Ambitious new dark matter-hunting experiment delivers 1st results

illustration showing a conical silver object against a gray and black background
A diagram of the BREAD experiment against a simulation of dark matter. (Image credit: BREAD Collaboration /Ralf Kaehler/SLAC National Accelerator Laboratory)

A new experiment designed to search the cosmos for its most mysterious "stuff," dark matter, has delivered its first results. 

While the Broadband Reflector Experiment for Axion Detection (BREAD) developed by the University of Chicago and the U.S. Department of Energy's Fermilab hasn't turned up dark matter particles just yet, the new results place a tighter constraint on the type of characteristics scientists can expect such particles to have. The BREAD experiment itself also served up an exciting new recipe that could be used in the hunt for dark matter — a relatively inexpensive one that doesn't take up a vast amount of space. 

BREAD takes a "broadband" approach to search for hypothetical dark matter particles called "axions" and associated "dark photons" across a larger set of possibilities than other experiments, albeit with slightly less precision.

"If you think about it like a radio, the search for dark matter is like tuning the dial to search for one particular radio station, except there are a million frequencies to check through," University of Chicago scientist and BREAD project co-leader David Miller said in a statement. "Our method is like doing a scan of 100,000 radio stations, rather than a few very thoroughly."

Related: What is dark matter?

A small experiment to tackle a big problem

Dark matter represents a huge problem for scientists because, despite the fact it makes up around 85% of the matter in the universe and its influence prevents galaxies from flying apart as they spin, we have little idea what it is made of.

That is in part because dark matter is effectively invisible; it doesn't seem to interact with light, neither emitting nor reflecting standard photons. That lack of electromagnetic interaction suggests that dark matter isn't composed of the protons, neutrons and electrons that comprise "normal matter" objects like stars, planets, moons, our bodies and the cat next door.

Though our telescopes can't detect dark matter directly, the stuff does affect stars, galaxies, and even light via its interactions with gravity. So astronomers can tell that something is there — they just don't know what it is.
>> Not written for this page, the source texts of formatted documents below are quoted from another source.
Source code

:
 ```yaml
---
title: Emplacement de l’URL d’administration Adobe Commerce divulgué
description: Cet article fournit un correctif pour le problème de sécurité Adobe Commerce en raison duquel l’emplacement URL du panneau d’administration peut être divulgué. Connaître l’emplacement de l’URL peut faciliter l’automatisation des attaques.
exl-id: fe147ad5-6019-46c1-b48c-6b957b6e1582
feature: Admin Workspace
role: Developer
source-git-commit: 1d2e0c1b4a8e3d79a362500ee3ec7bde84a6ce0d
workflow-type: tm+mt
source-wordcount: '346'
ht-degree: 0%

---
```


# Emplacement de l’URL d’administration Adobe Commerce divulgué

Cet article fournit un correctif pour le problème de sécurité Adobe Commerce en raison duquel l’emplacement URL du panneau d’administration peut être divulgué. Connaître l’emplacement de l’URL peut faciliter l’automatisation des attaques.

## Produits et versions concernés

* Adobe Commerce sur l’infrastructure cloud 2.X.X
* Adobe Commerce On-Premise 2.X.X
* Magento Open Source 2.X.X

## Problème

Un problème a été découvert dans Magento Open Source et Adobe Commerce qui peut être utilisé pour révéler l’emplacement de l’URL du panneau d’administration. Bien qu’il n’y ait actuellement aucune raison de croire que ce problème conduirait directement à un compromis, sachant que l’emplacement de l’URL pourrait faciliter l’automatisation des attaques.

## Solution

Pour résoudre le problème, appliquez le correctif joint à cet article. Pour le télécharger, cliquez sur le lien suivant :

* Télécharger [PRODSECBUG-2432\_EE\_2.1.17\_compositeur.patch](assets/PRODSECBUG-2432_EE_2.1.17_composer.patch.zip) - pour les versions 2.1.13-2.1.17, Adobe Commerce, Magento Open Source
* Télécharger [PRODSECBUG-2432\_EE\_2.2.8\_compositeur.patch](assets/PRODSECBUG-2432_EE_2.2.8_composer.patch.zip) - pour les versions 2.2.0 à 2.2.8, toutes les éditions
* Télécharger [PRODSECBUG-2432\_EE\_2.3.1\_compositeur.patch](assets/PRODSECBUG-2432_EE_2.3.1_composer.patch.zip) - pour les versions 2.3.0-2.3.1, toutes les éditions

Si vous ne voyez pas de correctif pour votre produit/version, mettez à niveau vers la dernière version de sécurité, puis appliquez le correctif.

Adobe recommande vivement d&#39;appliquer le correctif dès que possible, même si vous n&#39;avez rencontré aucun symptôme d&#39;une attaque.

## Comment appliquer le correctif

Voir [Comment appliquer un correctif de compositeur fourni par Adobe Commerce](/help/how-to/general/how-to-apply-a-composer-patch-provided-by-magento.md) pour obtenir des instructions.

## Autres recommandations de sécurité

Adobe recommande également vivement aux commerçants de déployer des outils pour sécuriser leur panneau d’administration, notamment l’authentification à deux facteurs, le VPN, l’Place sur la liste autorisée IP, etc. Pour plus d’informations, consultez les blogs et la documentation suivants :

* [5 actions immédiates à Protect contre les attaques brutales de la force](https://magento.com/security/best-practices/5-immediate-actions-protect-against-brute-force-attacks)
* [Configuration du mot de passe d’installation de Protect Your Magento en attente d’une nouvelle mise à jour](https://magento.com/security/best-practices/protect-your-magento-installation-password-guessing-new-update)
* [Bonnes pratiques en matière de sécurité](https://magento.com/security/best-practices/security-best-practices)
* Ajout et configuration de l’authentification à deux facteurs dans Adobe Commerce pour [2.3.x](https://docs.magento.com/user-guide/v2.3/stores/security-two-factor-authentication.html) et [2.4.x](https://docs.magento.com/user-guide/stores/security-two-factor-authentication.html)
Knowing what to look for and exactly where to look is a different matter.

"We’re very confident that something is there, but there are many, many forms it could take," said Miller.

This confusion has sent scientists on the hunt for different particles with strange properties that could comprise dark matter. One such candidate is the axion, a hypothetical particle with an extremely small mass. Should axions exist, they may interact with a so-called dark photon just as everyday matter interacts with "ordinary" photons. This interaction could occasionally prompt the creation of a visible photon under certain circumstances. 

The components of the BREAD dark matter experiment (Image credit: BREAD Collaboration)

BREAD is a coaxial dish antenna in the shape of a curved metal tube that can fit on a tabletop. The experiment is designed to catch photons and funnel them to a sensor at one end to search for a subset of possible axions.

The full-scale BREAD experiment will see the equipment sit within a strong magnetic field, which the team says will increase the chances of the conversion of axons to photons. As a proof of principle, the team conducted a BREAD experiment minus the magnets needed to generate this field.

The proto-BREAD experiment ran at the University of Chicago for a month and delivered some interesting data, whetting the team's appetite for the full-scale experiment. The test results showed that BREAD was highly sensitive in the range of frequencies that the team had designed it to probe. 

"This is just the first step in a series of exciting experiments we are planning," BREAD co-leader and Fermilab researcher Andrew Sonnenschein said. "We have many ideas for improving the sensitivity of our axion search."

The test also demonstrated that particle physics can be done on a tabletop as well as in huge particle accelerators like the Large Hadron Collider (LHC), which runs for 17 miles (27 kilometers) deep under the border between France and Switzerland.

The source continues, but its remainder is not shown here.